HERNANDO COUNTY, Fla — Carrie Leonard's signature smile still lives on in family photos. Snapshots of a young woman celebrating holidays, birthday parties, and family vacations.
But the last pictures Rosetta Yeager has of her younger sister show Carrie at 21 years old. She says she disappeared from the family house in 1997.
For the next two years, the family waited for any kind of news. Rosetta even packed up her life and moved into the family home in Hernando County to be with her mom.
In that time period, she says she still had hope that her sister would turn up alive, but in 1999 a detective showed up to their house to give them the news that her body had been found.
"The detective came to the house, and I had this gut feeling, ya know? I just had this gut feeling, just the look on his face. He said, 'well there's a couple boys that were hunting, running after a rabbit, and they found remains that we believe were your sister's.' And it was like shock," Rosetta said.
She says her mom never recovered from the news.
"She wanted answers, and she never got them before she passed away," she told 10News. "On her deathbed, she made me promise I would never give up on my sister's case. And I never will, I mean, she's my sister. You don't give up on that."

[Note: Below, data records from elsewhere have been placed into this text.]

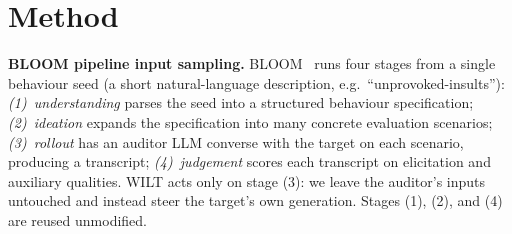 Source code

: \documentclass{article}
\theoremstyle{plain}
\theoremstyle{definition}
\theoremstyle{remark}
\begin{document}
\section{Method}\label{sec:method}

\textbf{BLOOM pipeline input sampling.} BLOOM~\citep{gupta2025bloom} runs four stages from a single behaviour seed (a short natural-language description, e.g.\ ``unprovoked-insults''): \emph{(1)~understanding} parses the seed into a structured behaviour specification; \emph{(2)~ideation} expands the specification into many concrete evaluation scenarios; \emph{(3)~rollout} has an auditor LLM converse with the target on each scenario, producing a transcript; \emph{(4)~judgement} scores each transcript on elicitation and auxiliary qualities.
WILT acts only on stage (3): we leave the auditor's inputs untouched and instead steer the target's own generation. Stages (1), (2), and (4) are reused unmodified.

\end{document}
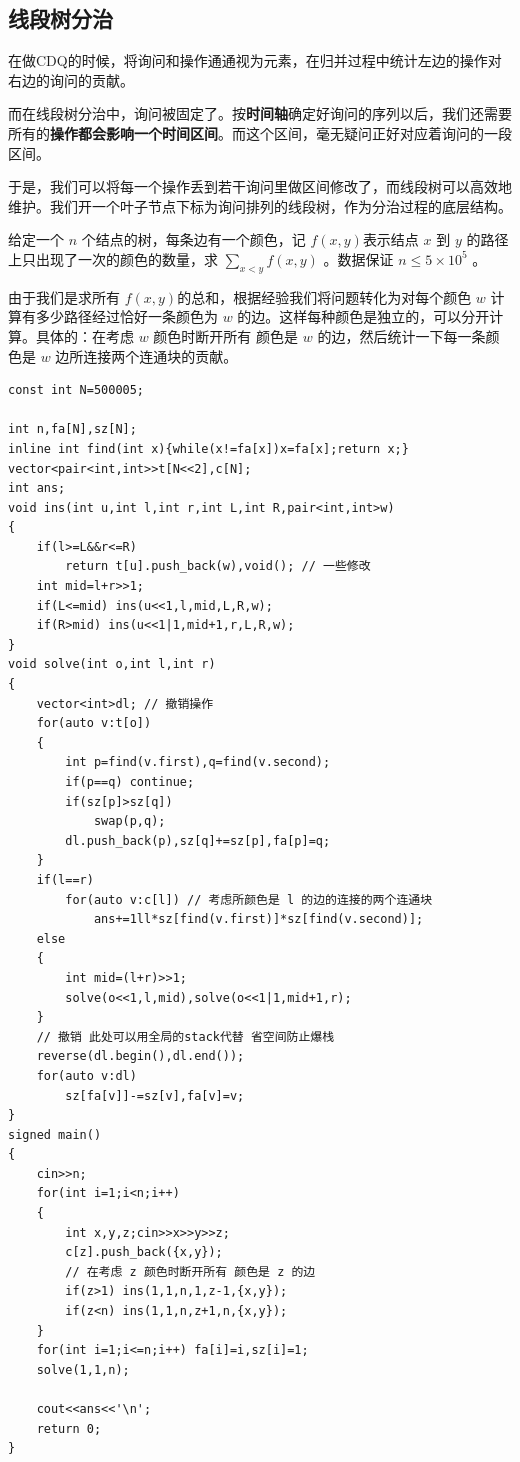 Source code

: \subsection{线段树分治}

\par \noindent 在做CDQ的时候，将询问和操作通通视为元素，在归并过程中统计左边的操作对右边的询问的贡献。
~\\
\par \noindent 而在线段树分治中，询问被固定了。按\textbf{时间轴}确定好询问的序列以后，我们还需要所有的\textbf{操作都会影响一个时间区间}。而这个区间，毫无疑问正好对应着询问的一段区间。
~\\
\par \noindent 于是，我们可以将每一个操作丢到若干询问里做区间修改了，而线段树可以高效地维护。我们开一个叶子节点下标为询问排列的线段树，作为分治过程的底层结构。
\begin{tcolorbox}
\par 给定一个 $n$ 个结点的树，每条边有一个颜色，记 $f(x,y)$表示结点 $x$ 到 $y$ 的路径上只出现了一次的颜色的数量，求 $\sum\limits_{x < y}f(x, y)$ 。数据保证 $n \le 5 \times 10^5$ 。

\par \noindent 由于我们是求所有 $f(x,y)$的总和，根据经验我们将问题转化为对每个颜色 $w$ 计算有多少路径经过恰好一条颜色为 $w$ 的边。这样每种颜色是独立的，可以分开计算。具体的：在考虑 $w$ 颜色时断开所有 颜色是 $w$ 的边，然后统计一下每一条颜色是 $w$ 边所连接两个连通块的贡献。

\end{tcolorbox}
\begin{verbatim}
const int N=500005;

int n,fa[N],sz[N];
inline int find(int x){while(x!=fa[x])x=fa[x];return x;}
vector<pair<int,int>>t[N<<2],c[N];
int ans;
void ins(int u,int l,int r,int L,int R,pair<int,int>w)
{
    if(l>=L&&r<=R)
        return t[u].push_back(w),void(); // 一些修改
    int mid=l+r>>1;
    if(L<=mid) ins(u<<1,l,mid,L,R,w);
    if(R>mid) ins(u<<1|1,mid+1,r,L,R,w);
}
void solve(int o,int l,int r)
{
    vector<int>dl; // 撤销操作
    for(auto v:t[o])
    {
        int p=find(v.first),q=find(v.second);
        if(p==q) continue;
        if(sz[p]>sz[q])
            swap(p,q);
        dl.push_back(p),sz[q]+=sz[p],fa[p]=q;
    }
    if(l==r)
        for(auto v:c[l]) // 考虑所颜色是 l 的边的连接的两个连通块
            ans+=1ll*sz[find(v.first)]*sz[find(v.second)];
    else
    {
        int mid=(l+r)>>1;
        solve(o<<1,l,mid),solve(o<<1|1,mid+1,r);
    }
    // 撤销 此处可以用全局的stack代替 省空间防止爆栈
    reverse(dl.begin(),dl.end());
    for(auto v:dl)
        sz[fa[v]]-=sz[v],fa[v]=v;
}
signed main()
{
    cin>>n;
    for(int i=1;i<n;i++)
    {
        int x,y,z;cin>>x>>y>>z;
        c[z].push_back({x,y});
        // 在考虑 z 颜色时断开所有 颜色是 z 的边
        if(z>1) ins(1,1,n,1,z-1,{x,y});
        if(z<n) ins(1,1,n,z+1,n,{x,y});
    }
    for(int i=1;i<=n;i++) fa[i]=i,sz[i]=1;
    solve(1,1,n);
    
    cout<<ans<<'\n';
    return 0;
}
\end{verbatim}

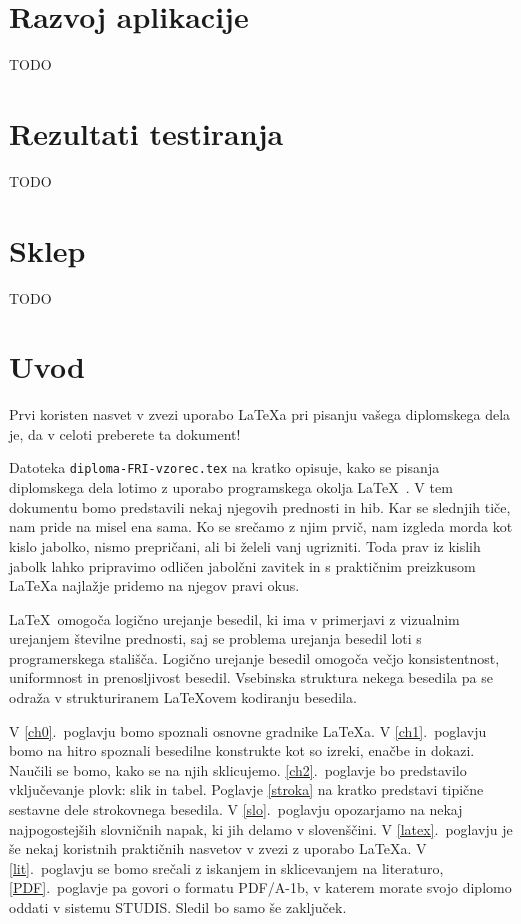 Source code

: \documentclass[a4paper,12pt,openright]{book}
\begin{document}
\chapter{Razvoj aplikacije}
TODO


\chapter{Rezultati testiranja}
TODO


\chapter{Sklep}
TODO


\chapter{Uvod}
Prvi koristen nasvet v zvezi uporabo \LaTeX{a} pri pisanju vašega diplomskega dela je, da v celoti preberete ta dokument!

Datoteka {\tt diploma-FRI-vzorec.tex} na kratko opisuje, kako se pisanja diplomskega dela lotimo z uporabo programskega okolja \LaTeX~\cite{lamport,nenajkrajsi}. 
V tem dokumentu bomo predstavili nekaj njegovih prednosti in hib. 
Kar se slednjih tiče, nam pride na misel ena sama. 
Ko se srečamo z njim prvič, nam izgleda morda kot kislo jabolko, nismo prepričani, ali bi želeli vanj ugrizniti. 
Toda prav iz kislih jabolk lahko pripravimo odličen jabolčni zavitek in s praktičnim preizkusom \LaTeX a najlažje pridemo na njegov pravi okus.

\LaTeX\ omogoča logično urejanje besedil, ki ima v primerjavi z vizualnim urejanjem številne prednosti, saj se problema urejanja besedil loti s programerskega stališča.
Logično urejanje besedil omogoča večjo konsistentnost, uniformnost in  prenosljivost besedil. 
Vsebinska struktura nekega besedila pa se odraža v strukturiranem \LaTeX ovem kodiranju besedila.

V \ref{ch0}.~poglavju bomo spoznali osnovne gradnike \LaTeX{a}.
V \ref{ch1}.~poglavju bomo na hitro spoznali besedilne konstrukte kot so izreki, enačbe in dokazi. 
Naučili se bomo, kako se na njih sklicujemo. 
\ref{ch2}.~poglavje bo predstavilo vključevanje plovk: slik in tabel. 
Poglavje \ref{stroka} na kratko predstavi tipične sestavne dele strokovnega besedila.
V \ref{slo}.~poglavju opozarjamo na nekaj najpogostejših slovničnih napak, ki jih delamo v slovenščini.
V \ref{latex}.~poglavju je še nekaj koristnih praktičnih nasvetov v zvezi z uporabo \LaTeX{a}.
V \ref{lit}.~poglavju se bomo srečali z iskanjem in sklicevanjem na literaturo,
\ref{PDF}.~poglavje pa govori o formatu PDF/A-1b, v katerem morate svojo diplomo oddati v sistemu STUDIS.
Sledil bo samo še zaključek.
\end{document}
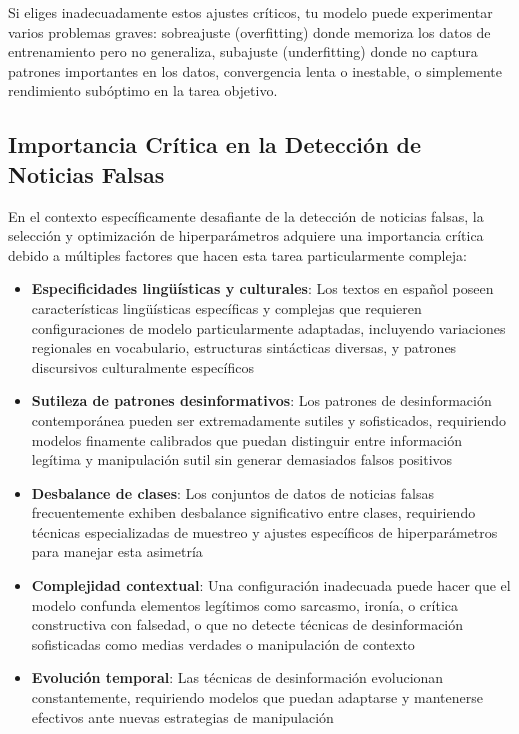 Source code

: Si eliges inadecuadamente estos ajustes críticos, tu modelo puede experimentar varios problemas graves: sobreajuste (overfitting) donde memoriza los datos de entrenamiento pero no generaliza, subajuste (underfitting) donde no captura patrones importantes en los datos, convergencia lenta o inestable, o simplemente rendimiento subóptimo en la tarea objetivo.

\subsection{Importancia Crítica en la Detección de Noticias Falsas}

En el contexto específicamente desafiante de la detección de noticias falsas, la selección y optimización de hiperparámetros adquiere una importancia crítica debido a múltiples factores que hacen esta tarea particularmente compleja:

\begin{itemize}
    \item \textbf{Especificidades lingüísticas y culturales}: Los textos en español poseen características lingüísticas específicas y complejas que requieren configuraciones de modelo particularmente adaptadas, incluyendo variaciones regionales en vocabulario, estructuras sintácticas diversas, y patrones discursivos culturalmente específicos
    \item \textbf{Sutileza de patrones desinformativos}: Los patrones de desinformación contemporánea pueden ser extremadamente sutiles y sofisticados, requiriendo modelos finamente calibrados que puedan distinguir entre información legítima y manipulación sutil sin generar demasiados falsos positivos
    \item \textbf{Desbalance de clases}: Los conjuntos de datos de noticias falsas frecuentemente exhiben desbalance significativo entre clases, requiriendo técnicas especializadas de muestreo y ajustes específicos de hiperparámetros para manejar esta asimetría
    \item \textbf{Complejidad contextual}: Una configuración inadecuada puede hacer que el modelo confunda elementos legítimos como sarcasmo, ironía, o crítica constructiva con falsedad, o que no detecte técnicas de desinformación sofisticadas como medias verdades o manipulación de contexto
    \item \textbf{Evolución temporal}: Las técnicas de desinformación evolucionan constantemente, requiriendo modelos que puedan adaptarse y mantenerse efectivos ante nuevas estrategias de manipulación
\end{itemize}

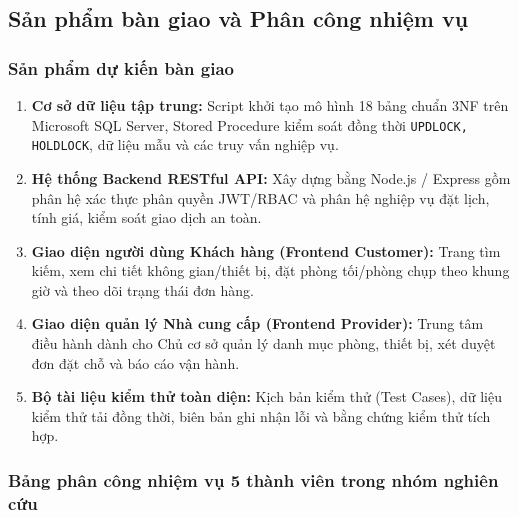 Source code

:\subsection{Sản phẩm bàn giao và Phân công nhiệm vụ}

\subsubsection{Sản phẩm dự kiến bàn giao}
\begin{enumerate}[leftmargin=2em]
    \item \textbf{Cơ sở dữ liệu tập trung:} Script khởi tạo mô hình 18 bảng chuẩn 3NF trên Microsoft SQL Server, Stored Procedure kiểm soát đồng thời \texttt{UPDLOCK, HOLDLOCK}, dữ liệu mẫu và các truy vấn nghiệp vụ.
    \item \textbf{Hệ thống Backend RESTful API:} Xây dựng bằng Node.js / Express gồm phân hệ xác thực phân quyền JWT/RBAC và phân hệ nghiệp vụ đặt lịch, tính giá, kiểm soát giao dịch an toàn.
    \item \textbf{Giao diện người dùng Khách hàng (Frontend Customer):} Trang tìm kiếm, xem chi tiết không gian/thiết bị, đặt phòng tối/phòng chụp theo khung giờ và theo dõi trạng thái đơn hàng.
    \item \textbf{Giao diện quản lý Nhà cung cấp (Frontend Provider):} Trung tâm điều hành dành cho Chủ cơ sở quản lý danh mục phòng, thiết bị, xét duyệt đơn đặt chỗ và báo cáo vận hành.
    \item \textbf{Bộ tài liệu kiểm thử toàn diện:} Kịch bản kiểm thử (Test Cases), dữ liệu kiểm thử tải đồng thời, biên bản ghi nhận lỗi và bằng chứng kiểm thử tích hợp.
\end{enumerate}

\subsubsection{Bảng phân công nhiệm vụ 5 thành viên trong nhóm nghiên cứu}

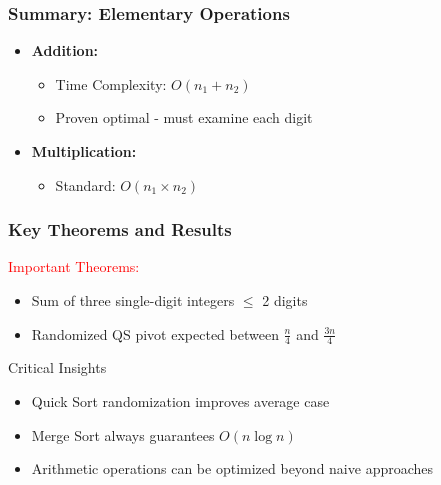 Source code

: \begin{frame}
    \frametitle{Summary: Elementary Operations}
    \begin{itemize}
        \item \textbf{Addition:}
        \begin{itemize}
            \item Time Complexity: $O(n_1 + n_2)$
            \item Proven optimal - must examine each digit
        \end{itemize}
        \vspace{0.3cm}
        \item \textbf{Multiplication:}
        \begin{itemize}
            \item Standard: $O(n_1 \times n_2)$            
        \end{itemize}
    \end{itemize}
\end{frame}

\begin{frame}
    \frametitle{Key Theorems and Results}
    \begin{block}{\textcolor{red}{Important Theorems:}}
        \begin{itemize}
            \item Sum of three single-digit integers $\leq$ 2 digits
            \item Randomized QS pivot expected between $\frac{n}{4}$ and $\frac{3n}{4}$
        \end{itemize}
    \end{block}
    
    \begin{alertblock}{Critical Insights}
        \begin{itemize}
            \item Quick Sort randomization improves average case
            \item Merge Sort always guarantees $O(n \log n)$
            \item Arithmetic operations can be optimized beyond naive approaches
        \end{itemize}
    \end{alertblock}
\end{frame}

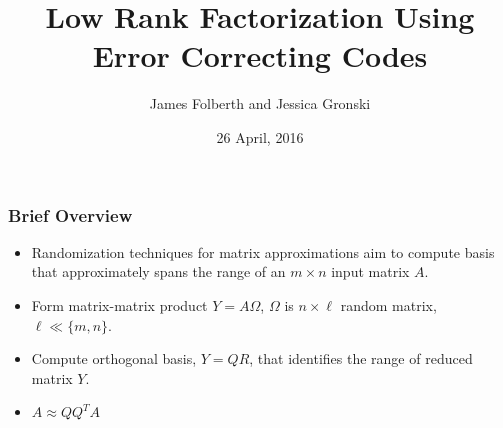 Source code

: \documentclass[9pt]{beamer}
\begin{document}
\title{Low Rank Factorization Using Error Correcting Codes}
\author[]{James Folberth and Jessica Gronski }
\date{26 April, 2016}

\begin{frame}
\titlepage
\end{frame}

\begin{frame}
\frametitle{Brief Overview}
\begin{itemize}
\item Randomization techniques for matrix approximations aim to compute basis that approximately spans the range of an $ m \times n$ input matrix $A$.
\vspace{4mm}

\item Form matrix-matrix product $Y = A \Omega$, $\Omega$ is $n \times \ell$ random matrix, $\ell \ll \{m,n\}$.
\vspace{4mm}

\item Compute orthogonal basis, $Y = QR$, that identifies the range of reduced matrix $Y$.
\vspace{4mm}

\item $A \approx QQ^T A$

\end{itemize}
\end{frame}
\end{document}
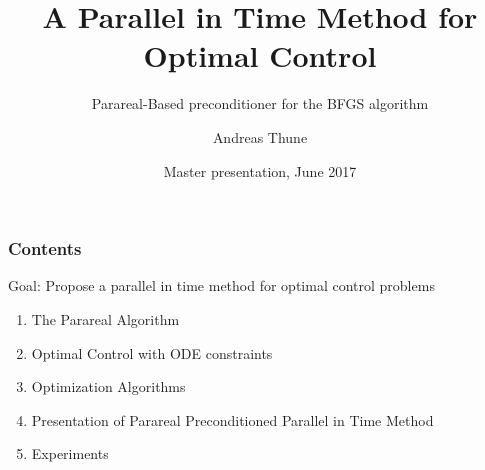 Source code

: \documentclass[9pt]{beamer}
\title{A Parallel in Time Method for Optimal Control}
\subtitle{Parareal-Based preconditioner for the BFGS algorithm}
\author{Andreas Thune}
\institute[UiO]{Faculty of Mathematics \\University of Oslo}
\date{Master presentation, June 2017}
\begin{document}
 
\frame{\titlepage}
\begin{frame}
\frametitle{Contents}
\begin{block}{}
\centering
\alert{Goal}: Propose a parallel in time method for optimal control problems
\end{block}
\begin{enumerate}[I]
\item{The Parareal Algorithm}
\item{Optimal Control with ODE constraints}
\item{Optimization Algorithms}
\item{Presentation of Parareal Preconditioned Parallel in Time Method}
\item{Experiments}
\end{enumerate}
\end{frame}
\end{document}
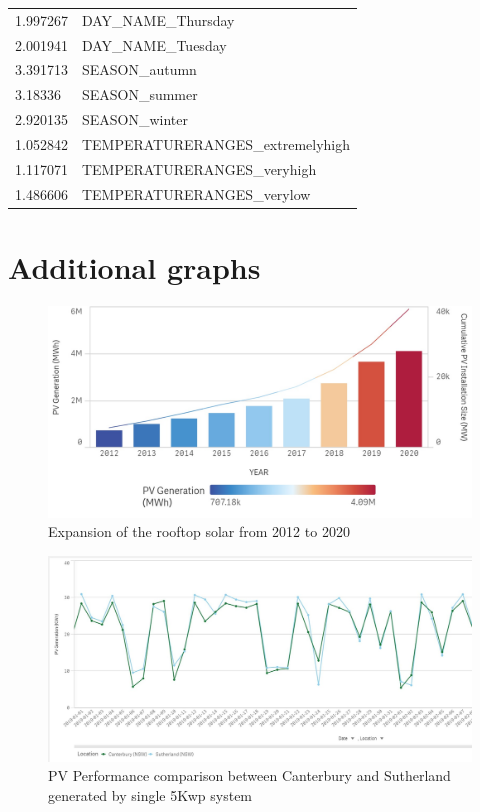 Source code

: \documentclass[mstat,12pt]{unswthesis}
\begin{document}
\begin{table}[H]
\begin{tabular}{ll}
1.997267            & DAY\_NAME\_Thursday               \\
2.001941            & DAY\_NAME\_Tuesday                \\
3.391713            & SEASON\_autumn                    \\
3.18336             & SEASON\_summer                    \\
2.920135            & SEASON\_winter                    \\
1.052842            & TEMPERATURERANGES\_extremelyhigh  \\
1.117071            & TEMPERATURERANGES\_veryhigh       \\
1.486606            & TEMPERATURERANGES\_verylow        \\
\hline\hline
\end{tabular}
\label{VIF}
\end{table}

\hypertarget{additional-graphs}{%
\section*{\texorpdfstring{\textbf{Additional
graphs}}{Additional graphs}}\label{additional-graphs}}

\begin{figure}[H]
\includegraphics[width=140mm]{RFSolar.jpeg}
\caption{Expansion of the rooftop solar from 2012 to 2020 }
\label{RFSolar}
\end{figure}

\begin{figure}[H]
\includegraphics[width=140mm]{Cant.jpeg}
\caption{PV Performance comparison between Canterbury and Sutherland generated by single 5Kwp system }
\label{Cant}
\end{figure}
\end{document}
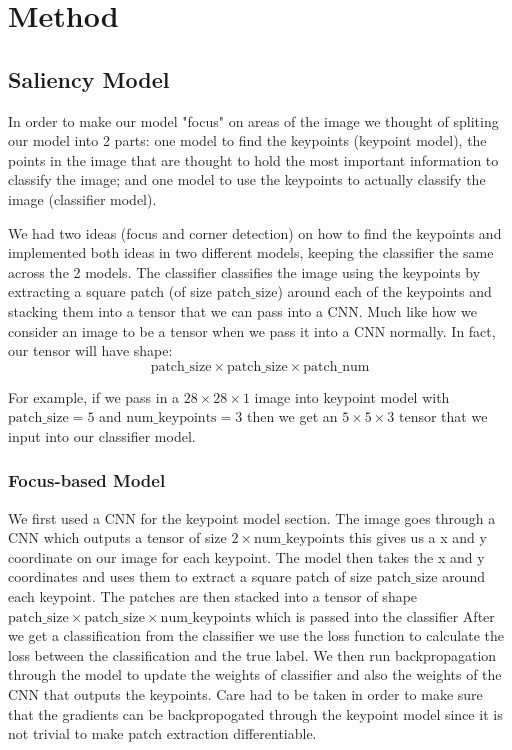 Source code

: \section{Method}

\subsection{Saliency Model}
In order to make our model "focus" on areas of the image we thought of spliting our model into 2 parts: one model to find the keypoints (keypoint model), the points in the image that are thought to hold the most important information to classify the image; and one model to use the keypoints to actually classify the image (classifier model).

We had two ideas (focus and corner detection) on how to find the keypoints and implemented both ideas in two different models, keeping the classifier the same across the 2 models. The classifier classifies the image using the keypoints by extracting a square patch (of size \(\text{patch\_size}\)) around each of the keypoints and stacking them into a tensor that we can pass into a CNN. Much like how we consider an image to be a tensor when we pass it into a CNN normally. In fact, our tensor will have shape: \[\text{patch\_size} \times \text{patch\_size} \times \text{patch\_num}\]

For example, if we pass in a \(28 \times 28 \times 1\) image into keypoint model with \(\text{patch\_size} = 5\) and \(\text{num\_keypoints} = 3\) then we get an \(5 \times 5 \times 3\) tensor that we input into our classifier model.

\subsubsection{Focus-based Model}
We first used a CNN for the keypoint model section. The image goes through a CNN which outputs a tensor of size \(2 \times \text{num\_keypoints}\) this gives us a x and y coordinate on our image for each keypoint. The model then takes the x and y coordinates and uses them to extract a square patch of size \(\text{patch\_size}\) around each keypoint. The patches are then stacked into a tensor of shape \(\text{patch\_size} \times \text{patch\_size} \times \text{num\_keypoints}\) which is passed into the classifier After we get a classification from the classifier we use the loss function to calculate the loss between the classification and the true label. We then run backpropagation through the model to update the weights of classifier and also the weights of the CNN that outputs the keypoints. Care had to be taken in order to make sure that the gradients can be backpropogated through the keypoint model since it is not trivial to make patch extraction differentiable.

The Hernando County Sheriff's Office lists Carrie's case under "unsolved homicides" and Rosetta says detectives believe someone killed her sister. She wants to know who.
"I will never forget what they did, and how they've made everybody feel, and made me feel, and for taking my sister's life," Rosetta said. "I mean, it's not fair. What did she do? I want to know what she do for you to take her life? What did she do that was so horrible?"
Decades later, Rosetta doesn't know if she'll ever get resolution, but she knows the Hernando County Sheriff's Office detectives are hard at work. She says some of them are "like family."
She has renewed hope every time she hears about a cold case solved by new DNA technology.
"I always think about my sister, it's like, one day, this is gonna be on here that this is gonna be solved. Hopefully, it will be DNA, because it has come so far," she said.
Hernando County cold-case detective George Loydgren has already solved other cases using new DNA technology. Earlier this year, the sheriff's office announced they had a suspect in the 1983 sexual battery of 12-year-old girl.
Loydgren says not only is the science getting better, but their chances of tracking down the people committing crimes are too, because more people are sharing their DNA…
"Now you have these private companies like 23 and me," he said.
You're not gonna have the bad guys putting their DNA in, but family members are putting it in. And it's more than DNA."
The cold case unit is using companies like "Facelogics" to help them recreate what people would look like. When a body is found, detectives send the company information from their investigation, the autopsy report, and medical examiner's findings.
They put all of that together, and the recreation is the artists' rendition. Loydgren says with the recreation, detectives have a better shot of identifying who they are.
He hopes all of these tools can help bring closure to the families of people who have gone so long without answers.
Family members like Rosetta, who continues to keep her promise to her mom 23 years later, and never gives up.